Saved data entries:
- Opening Delimiter -

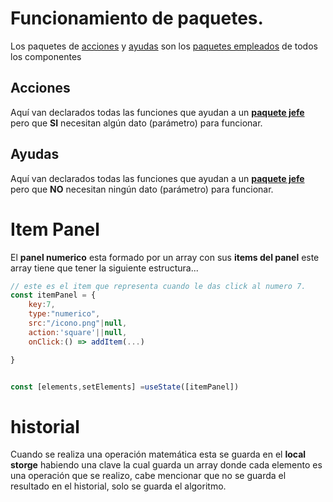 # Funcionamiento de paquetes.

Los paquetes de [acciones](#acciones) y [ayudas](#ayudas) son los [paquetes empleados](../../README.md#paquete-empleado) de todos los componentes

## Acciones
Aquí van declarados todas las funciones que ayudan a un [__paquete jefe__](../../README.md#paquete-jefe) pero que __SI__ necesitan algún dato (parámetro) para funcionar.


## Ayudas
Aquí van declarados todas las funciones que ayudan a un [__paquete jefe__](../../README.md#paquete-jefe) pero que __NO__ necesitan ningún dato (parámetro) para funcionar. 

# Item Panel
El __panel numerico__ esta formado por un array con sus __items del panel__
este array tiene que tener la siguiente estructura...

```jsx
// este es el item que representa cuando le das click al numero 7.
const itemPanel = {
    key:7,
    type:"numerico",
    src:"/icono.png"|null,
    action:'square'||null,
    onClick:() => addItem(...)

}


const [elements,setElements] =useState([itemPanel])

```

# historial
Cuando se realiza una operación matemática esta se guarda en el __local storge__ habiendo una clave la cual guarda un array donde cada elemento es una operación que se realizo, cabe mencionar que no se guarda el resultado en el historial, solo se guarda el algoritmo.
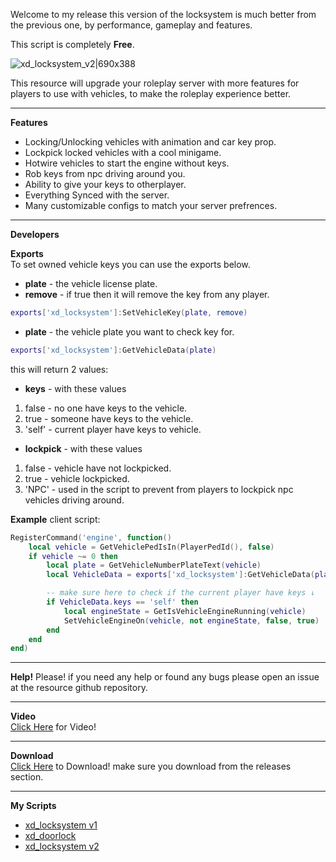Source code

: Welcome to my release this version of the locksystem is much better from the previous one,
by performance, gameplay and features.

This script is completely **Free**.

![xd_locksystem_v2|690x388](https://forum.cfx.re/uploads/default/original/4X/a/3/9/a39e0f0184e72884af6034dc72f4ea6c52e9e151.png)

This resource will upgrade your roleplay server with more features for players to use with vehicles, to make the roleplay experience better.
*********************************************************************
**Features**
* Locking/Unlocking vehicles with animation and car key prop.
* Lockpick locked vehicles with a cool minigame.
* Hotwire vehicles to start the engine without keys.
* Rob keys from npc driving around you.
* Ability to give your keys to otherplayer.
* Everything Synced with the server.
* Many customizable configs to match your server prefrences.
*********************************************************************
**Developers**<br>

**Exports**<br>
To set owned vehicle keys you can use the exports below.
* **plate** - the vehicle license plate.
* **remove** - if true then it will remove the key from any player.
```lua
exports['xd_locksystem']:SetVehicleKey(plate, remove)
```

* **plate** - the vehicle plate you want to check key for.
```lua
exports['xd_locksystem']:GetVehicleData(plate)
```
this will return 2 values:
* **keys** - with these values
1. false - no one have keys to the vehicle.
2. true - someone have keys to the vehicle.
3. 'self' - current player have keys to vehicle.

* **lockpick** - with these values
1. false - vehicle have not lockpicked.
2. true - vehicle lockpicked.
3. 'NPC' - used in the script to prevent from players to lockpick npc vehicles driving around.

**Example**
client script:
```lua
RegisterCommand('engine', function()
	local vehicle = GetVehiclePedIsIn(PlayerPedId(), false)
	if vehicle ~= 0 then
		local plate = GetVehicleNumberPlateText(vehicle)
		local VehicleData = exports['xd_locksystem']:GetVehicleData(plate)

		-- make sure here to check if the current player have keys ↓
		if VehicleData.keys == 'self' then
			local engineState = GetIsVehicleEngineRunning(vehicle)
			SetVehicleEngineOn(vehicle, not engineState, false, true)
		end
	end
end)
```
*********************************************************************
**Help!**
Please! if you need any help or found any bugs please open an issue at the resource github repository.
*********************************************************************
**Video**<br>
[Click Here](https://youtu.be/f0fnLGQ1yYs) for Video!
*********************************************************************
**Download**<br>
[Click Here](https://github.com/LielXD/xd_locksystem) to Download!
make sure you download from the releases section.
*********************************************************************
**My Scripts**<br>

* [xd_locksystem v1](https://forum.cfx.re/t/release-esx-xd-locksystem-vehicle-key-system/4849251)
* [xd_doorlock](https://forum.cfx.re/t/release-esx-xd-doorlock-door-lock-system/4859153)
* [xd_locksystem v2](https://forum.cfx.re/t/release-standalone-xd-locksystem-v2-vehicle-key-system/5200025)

- Closing Delimiter -

**Brief:** Exclude the images and copy every record above exactly.

**The completed task:**
 # Funcionamiento de paquetes.

Los paquetes de [acciones](#acciones) y [ayudas](#ayudas) son los [paquetes empleados](../../README.md#paquete-empleado) de todos los componentes

## Acciones
Aquí van declarados todas las funciones que ayudan a un [__paquete jefe__](../../README.md#paquete-jefe) pero que __SI__ necesitan algún dato (parámetro) para funcionar.


## Ayudas
Aquí van declarados todas las funciones que ayudan a un [__paquete jefe__](../../README.md#paquete-jefe) pero que __NO__ necesitan ningún dato (parámetro) para funcionar. 

# Item Panel
El __panel numerico__ esta formado por un array con sus __items del panel__
este array tiene que tener la siguiente estructura...

```jsx
// este es el item que representa cuando le das click al numero 7.
const itemPanel = {
    key:7,
    type:"numerico",
    src:"/icono.png"|null,
    action:'square'||null,
    onClick:() => addItem(...)

}


const [elements,setElements] =useState([itemPanel])

```

# historial
Cuando se realiza una operación matemática esta se guarda en el __local storge__ habiendo una clave la cual guarda un array donde cada elemento es una operación que se realizo, cabe mencionar que no se guarda el resultado en el historial, solo se guarda el algoritmo.
Source code

: Welcome to my release this version of the locksystem is much better from the previous one,
by performance, gameplay and features.

This script is completely **Free**.

![xd_locksystem_v2|690x388](https://forum.cfx.re/uploads/default/original/4X/a/3/9/a39e0f0184e72884af6034dc72f4ea6c52e9e151.png)

This resource will upgrade your roleplay server with more features for players to use with vehicles, to make the roleplay experience better.
*********************************************************************
**Features**
* Locking/Unlocking vehicles with animation and car key prop.
* Lockpick locked vehicles with a cool minigame.
* Hotwire vehicles to start the engine without keys.
* Rob keys from npc driving around you.
* Ability to give your keys to otherplayer.
* Everything Synced with the server.
* Many customizable configs to match your server prefrences.
*********************************************************************
**Developers**<br>

**Exports**<br>
To set owned vehicle keys you can use the exports below.
* **plate** - the vehicle license plate.
* **remove** - if true then it will remove the key from any player.
```lua
exports['xd_locksystem']:SetVehicleKey(plate, remove)
```

* **plate** - the vehicle plate you want to check key for.
```lua
exports['xd_locksystem']:GetVehicleData(plate)
```
this will return 2 values:
* **keys** - with these values
1. false - no one have keys to the vehicle.
2. true - someone have keys to the vehicle.
3. 'self' - current player have keys to vehicle.

* **lockpick** - with these values
1. false - vehicle have not lockpicked.
2. true - vehicle lockpicked.
3. 'NPC' - used in the script to prevent from players to lockpick npc vehicles driving around.

**Example**
client script:
```lua
RegisterCommand('engine', function()
	local vehicle = GetVehiclePedIsIn(PlayerPedId(), false)
	if vehicle ~= 0 then
		local plate = GetVehicleNumberPlateText(vehicle)
		local VehicleData = exports['xd_locksystem']:GetVehicleData(plate)

		-- make sure here to check if the current player have keys ↓
		if VehicleData.keys == 'self' then
			local engineState = GetIsVehicleEngineRunning(vehicle)
			SetVehicleEngineOn(vehicle, not engineState, false, true)
		end
	end
end)
```
*********************************************************************
**Help!**
Please! if you need any help or found any bugs please open an issue at the resource github repository.
*********************************************************************
**Video**<br>
[Click Here](https://youtu.be/f0fnLGQ1yYs) for Video!
*********************************************************************
**Download**<br>
[Click Here](https://github.com/LielXD/xd_locksystem) to Download!
make sure you download from the releases section.
*********************************************************************
**My Scripts**<br>

* [xd_locksystem v1](https://forum.cfx.re/t/release-esx-xd-locksystem-vehicle-key-system/4849251)
* [xd_doorlock](https://forum.cfx.re/t/release-esx-xd-doorlock-door-lock-system/4859153)
* [xd_locksystem v2](https://forum.cfx.re/t/release-standalone-xd-locksystem-v2-vehicle-key-system/5200025)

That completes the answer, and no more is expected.